TASK PROMPT
In the data, find the word "docs" and copy out every line that has it.

DATASET CONTENT
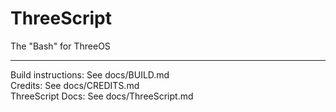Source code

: # ThreeScript
The "Bash" for ThreeOS
<hr />
Build instructions: See docs/BUILD.md
<br />
Credits: See docs/CREDITS.md
<br />
ThreeScript Docs: See docs/ThreeScript.md
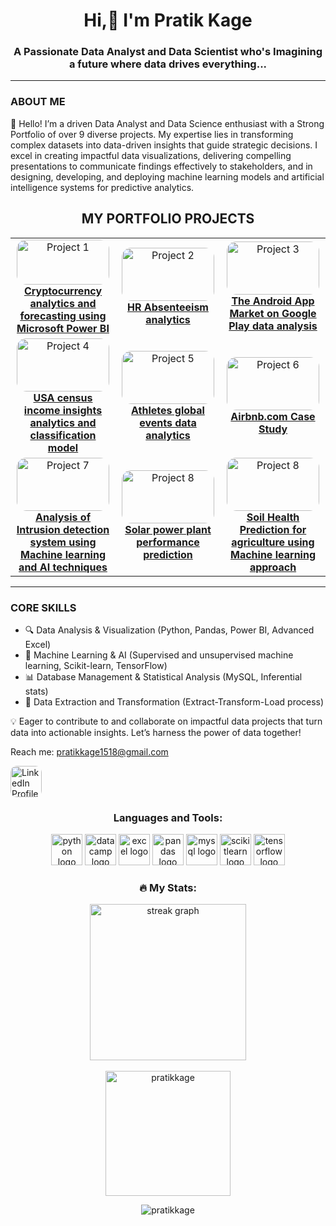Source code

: <h1 align="center">Hi,👋 I'm Pratik Kage</h1>
<h3 align="center">A Passionate Data Analyst and Data Scientist who's Imagining a future where data drives everything...</h3>
<hr>


<h3 align="left">ABOUT ME</h3>
<p align="left">
    👋 Hello! I’m a driven Data Analyst and Data Science enthusiast with a Strong Portfolio of over 9 diverse projects. My expertise lies in transforming complex datasets into data-driven insights that guide strategic decisions. I excel in creating impactful data visualizations, delivering compelling presentations to communicate findings effectively to stakeholders, and in designing, developing, and deploying machine learning models and artificial intelligence systems for predictive analytics.

<h2 align="center"> MY PORTFOLIO PROJECTS </h2>
<table align="center">
  <tr>
    <td align="center" width="245"> <!-- Reduced width -->
      <a href="https://github.com/Pratikkage/Cryptocurrency-market-analytics-and-forecasting-using-Microsoft-Power-BI" target="_blank">
        <img src="https://encrypted-tbn0.gstatic.com/images?q=tbn:ANd9GcRRdDquzTx82Y86j3i9ORXQMG9O16EfDWoSmg&s" alt="Project 1" width="148.5" height="72" style="border-radius: 15px;"/> <!-- Reduced image size -->
        <br><strong>Cryptocurrency analytics and forecasting using Microsoft Power BI</strong>
      </a>
    </td>
    <td align="center" width="245"> <!-- Reduced width -->
      <a href="https://github.com/Pratikkage/HR-Absenteeism-Analytics" target="_blank">
        <img src="https://media.istockphoto.com/id/603310486/photo/three-departments-working-towards-one-goal.jpg?s=612x612&w=0&k=20&c=Q3SUc763P_Qhn-fclAQCaZlJE0RQWCmo3Z_5TpBN8Ds=" alt="Project 2" width="148.5" height="85" style="border-radius: 15px;"/> <!-- Reduced image size -->
        <br><strong>HR Absenteeism analytics</strong>
      </a>
    </td>
    <td align="center" width="245"> <!-- Reduced width -->
      <a href="https://github.com/Pratikkage/Android-app-market-on-Google-play-store-data-analytics" target="_blank">
        <img src="https://static1.pocketlintimages.com/wordpress/wp-content/uploads/wm/127558-apps-news-how-to-install-the-google-play-store-on-an-android-phone-or-tablet-that-doesnt-have-it-image1-tphdngxs9w.jpg" alt="Project 3" width="148.5" height="85" style="border-radius: 15px;"/> <!-- Reduced image size -->
        <br><strong>The Android App Market on Google Play data analysis</strong>
      </a>
    </td>
  </tr>
  <tr>
    <td align="center" width="245"> <!-- Reduced width -->
      <a href="https://github.com/Pratikkage/USA-Census-Income-Insights-Comprehensive-Analysis-and-Classification-Model" target="_blank">
        <img src="https://willowresearch.com/wp-content/uploads/2019/06/US-People-Map.jpg" alt="Project 4" width="148.5" height="85" style="border-radius: 15px;"/> <!-- Reduced image size -->
        <br><strong>USA census income insights analytics and classification model </strong>
      </a>
    </td>
    <td align="center" width="245"> <!-- Reduced width -->
      <a href='https://github.com/Pratikkage/Athlete-global-events-trend-Data-Analysis' target="_blank">
        <img src="https://img.olympics.com/images/image/private/t_s_pog_staticContent_hero_xs_2x/f_auto/primary/hiuf5ahd3cbhr11q6m5m" alt="Project 5" width="148.5" height="85" style="border-radius: 15px;"/> <!-- Reduced image size -->
        <br><strong>Athletes global events data analytics</strong>
      </a>
    </td>
    <td align="center" width="245"> <!-- Reduced width -->
      <a href="https://github.com/Pratikkage/Airbnb-Case_study" target="_blank">
        <img src="https://static.startuptalky.com/2021/11/Airbnb-Success-Story-StartupTalky-1.jpg" alt="Project 6" width="148.5" height="85" style="border-radius: 15px;"/> <!-- Reduced image size -->
        <br><strong>Airbnb.com Case Study</strong>
      </a>
    </td>
  </tr>
  <tr>
    <td align="center" width="245"> <!-- Reduced width -->
      <a href="https://github.com/Pratikkage/Analysis-of-Intrusion-detection-system-using-Machine-learning" target="_blank">
        <img src="https://media.licdn.com/dms/image/C5612AQHjsBVD_QF3yw/article-cover_image-shrink_600_2000/0/1520132412135?e=2147483647&v=beta&t=u3gEZ5qUCZQTGyDXMrn6F9IC-BX96_TBKkpNpgaUHB0" alt="Project 7" width="148.5" height="85" style="border-radius: 15px;"/> <!-- Reduced image size -->
        <br><strong>Analysis of Intrusion detection system using Machine learning and AI techniques</strong>
      </a>
    </td>
    <td align="center" width="245"> <!-- Reduced width -->
      <a href="https://github.com/Pratikkage/Solar-Power-plant-performance-prediction" target="_blank">
        <img src="https://www.drvijaymalik.com/wp-content/uploads/2022/09/Solar-power-plant-business-analysis.jpg" alt="Project 8" width="148.5" height="85" style="border-radius: 15px;"/> <!-- Reduced image size -->
        <br><strong>Solar power plant performance prediction</strong>
      </a>
    </td>
    <td align="center" width="245"> <!-- Reduced width -->
      <a href="https://github.com/Pratikkage/Soil-health-prediction-using-machine-learning-approcah" target="_blank">
        <img src="https://ocia.org/wp-content/uploads/2023/08/OCIA-Cover-1080x675.jpg" alt="Project 8" width="148.5" height="85" style="border-radius: 15px;"/> <!-- Reduced image size -->
        <br><strong>Soil Health Prediction for agriculture using Machine learning approach </strong>
      </a>
    </td>
  </tr>
</table>
<hr>

<h3 💼 align='left' > CORE SKILLS </h3>
<ul>
    <li>🔍 Data Analysis & Visualization (Python, Pandas, Power BI, Advanced Excel)</li>
    <li>🤖 Machine Learning & AI (Supervised and unsupervised machine learning, Scikit-learn, TensorFlow)</li>
    <li>📊 Database Management & Statistical Analysis (MySQL, Inferential stats)</li>
    <li>🔄 Data Extraction and Transformation (Extract-Transform-Load process)</li>
</ul>

💡 Eager to contribute to and collaborate on impactful data projects that turn data into actionable insights. Let’s harness the power of data together!</p>

Reach me: pratikkage1518@gmail.com
</p>
<a href="https://www.linkedin.com/in/kage1/" target="_blank">
    <img src="https://encrypted-tbn0.gstatic.com/images?q=tbn:ANd9GcRokEYt0yyh6uNDKL8uksVLlhZ35laKNQgZ9g&s" alt="LinkedIn Profile" width="50" height="50" style="border-radius: 10px;">
</a>

<h3 align="center">Languages and Tools:</h3>
<div align="center">
  <img src="https://cdn.jsdelivr.net/gh/devicons/devicon/icons/python/python-original.svg" height="50" alt="python logo" />
  <img src="https://images.datacamp.com/image/upload/v1724169856/image_ff55d03003.png" height="50" alt="datacamp logo" />
  <img src="https://img.freepik.com/premium-vector/microsoft-excel-logo-spreadsheet-program-microsoft-office-365-logotype-microsoft-corporation-software-editorial_661108-17045.jpg" height="50" alt="excel logo" />
  <img src= "https://cdn.jsdelivr.net/gh/devicons/devicon/icons/pandas/pandas-original.svg" height="50" alt="pandas logo" />
  <img src="https://cdn.jsdelivr.net/gh/devicons/devicon/icons/mysql/mysql-original.svg" height="50" alt="mysql logo" />
  <img src="https://cdn.jsdelivr.net/gh/devicons/devicon/icons/scikitlearn/scikitlearn-original.svg" height="50" alt="scikitlearn logo" />
  <img src="https://cdn.jsdelivr.net/gh/devicons/devicon/icons/tensorflow/tensorflow-original.svg" height="50" alt="tensorflow logo" />
</div>


<h3 align="center">🔥 My Stats:</h3>
<div align="center">
  <img src="https://streak-stats.demolab.com?user=Pratikkage&locale=en&mode=daily&theme=dark&hide_border=false&border_radius=5&order=3" height="250" alt="streak graph" />
  <br><br>
  <img src="https://github-readme-stats.vercel.app/api?username=pratikkage&show_icons=true&locale=en" alt="pratikkage" height="200" />
</div>

<p align="center">
  <img src="https://komarev.com/ghpvc/?username=pratikkage&label=Profile%20views&color=0e75b6&style=flat" alt="pratikkage" />
</p> 
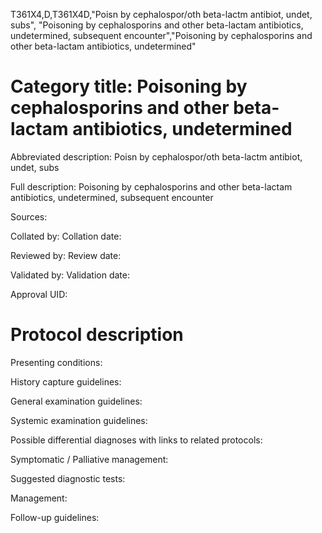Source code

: T361X4,D,T361X4D,"Poisn by cephalospor/oth beta-lactm antibiot, undet, subs", "Poisoning by cephalosporins and other beta-lactam antibiotics, undetermined, subsequent encounter","Poisoning by cephalosporins and other beta-lactam antibiotics, undetermined"
# Category title: Poisoning by cephalosporins and other beta-lactam antibiotics, undetermined

Abbreviated description: Poisn by cephalospor/oth beta-lactm antibiot, undet, subs

Full description: Poisoning by cephalosporins and other beta-lactam antibiotics, undetermined, subsequent encounter

Sources:

Collated by:
Collation date:

Reviewed by:
Review date:

Validated by:
Validation date:

Approval UID:

# Protocol description

Presenting conditions:

History capture guidelines:

General examination guidelines:

Systemic examination guidelines:

Possible differential diagnoses with links to related protocols:

Symptomatic / Palliative management:

Suggested diagnostic tests:

Management:

Follow-up guidelines:
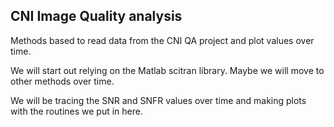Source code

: ## CNI Image Quality analysis

Methods based to read data from the CNI QA project and plot values over time.

We will start out relying on the Matlab scitran library.  Maybe we will move to other methods over time.

We will be tracing the SNR and SNFR values over time and making plots with the routines we put in here.

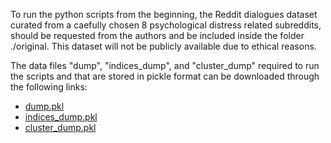 To run the python scripts from the beginning, the Reddit dialogues dataset curated from a caefully chosen 8 psychological distress related subreddits, should be requested from the authors and be included inside the folder ./original. This dataset will not be publicly available due to ethical reasons.

The data files "dump", "indices_dump", and "cluster_dump" required to run the scripts and that are stored in pickle format can be downloaded through the following links:

- [dump.pkl](https://drive.google.com/drive/folders/1iOo90DuHzUgLS3HyOLSQtHzLLoQFGH8i?usp=sharing)
- [indices_dump.pkl](https://drive.google.com/drive/folders/1iOo90DuHzUgLS3HyOLSQtHzLLoQFGH8i?usp=sharing)
- [cluster_dump.pkl](https://drive.google.com/drive/folders/1iOo90DuHzUgLS3HyOLSQtHzLLoQFGH8i?usp=sharing)
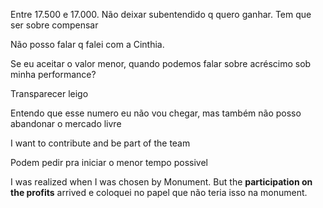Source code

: 
Entre 17.500 e 17.000. Não deixar subentendido q quero ganhar. Tem que ser sobre compensar

Não posso falar q falei com a Cinthia.

Se eu aceitar o valor menor, quando podemos falar sobre acréscimo sob minha performance?

Transparecer leigo

Entendo que esse numero eu não vou chegar, mas também não posso abandonar o mercado livre

I want to contribute and be part of the team

Podem pedir pra iniciar o menor tempo possivel

I was realized when I was chosen by Monument. But the **participation on the profits** arrived e coloquei no papel que não teria isso na monument.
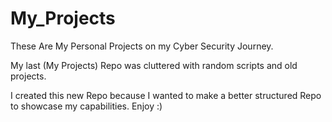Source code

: # My_Projects

These Are My Personal Projects on my Cyber Security Journey.

My last (My Projects) Repo was cluttered with random scripts and old projects. 

I created this new Repo because I wanted to make a better structured Repo to showcase my capabilities. Enjoy :)
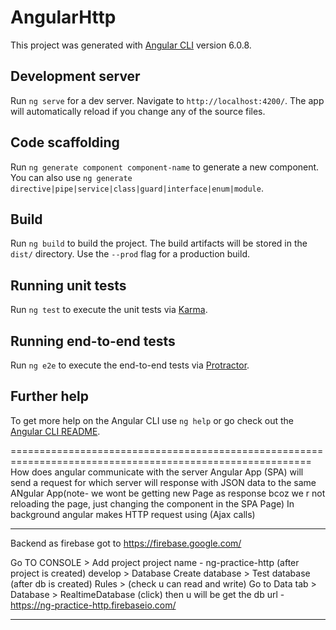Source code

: # AngularHttp

This project was generated with [Angular CLI](https://github.com/angular/angular-cli) version 6.0.8.

## Development server

Run `ng serve` for a dev server. Navigate to `http://localhost:4200/`. The app will automatically reload if you change any of the source files.

## Code scaffolding

Run `ng generate component component-name` to generate a new component. You can also use `ng generate directive|pipe|service|class|guard|interface|enum|module`.

## Build

Run `ng build` to build the project. The build artifacts will be stored in the `dist/` directory. Use the `--prod` flag for a production build.

## Running unit tests

Run `ng test` to execute the unit tests via [Karma](https://karma-runner.github.io).

## Running end-to-end tests

Run `ng e2e` to execute the end-to-end tests via [Protractor](http://www.protractortest.org/).

## Further help

To get more help on the Angular CLI use `ng help` or go check out the [Angular CLI README](https://github.com/angular/angular-cli/blob/master/README.md).

==========================================================================================================
How does angular communicate with the server
Angular App (SPA) will send a request for which server will response  with JSON data
to the same ANgular App(note- we wont be getting new Page as response bcoz we r not reloading
the page, just changing the component in the SPA Page)
In background angular makes HTTP request using (Ajax calls)


------------------------------------------------------------------------------------------------------------
Backend as firebase
got to https://firebase.google.com/

Go TO CONSOLE > Add project
project name - ng-practice-http
(after project is created)
develop > Database
Create database > Test database
(after db is created)
Rules > (check u can read and write)
Go to Data tab > Database > RealtimeDatabase (click)
then u will be get the db url - https://ng-practice-http.firebaseio.com/

------------------------------------------------------------------------------------------------------------

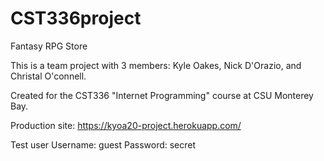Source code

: # CST336project
Fantasy RPG Store

This is a team project with 3 members: Kyle Oakes, Nick D'Orazio, and Christal O'connell.

Created for the CST336 "Internet Programming" course at CSU Monterey Bay.

Production site: https://kyoa20-project.herokuapp.com/

Test user
  Username: guest
  Password: secret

RESPONSE BOX
Build instructions: See docs/BUILD.md
Credits: See docs/CREDITS.md
ThreeScript Docs: See docs/ThreeScript.md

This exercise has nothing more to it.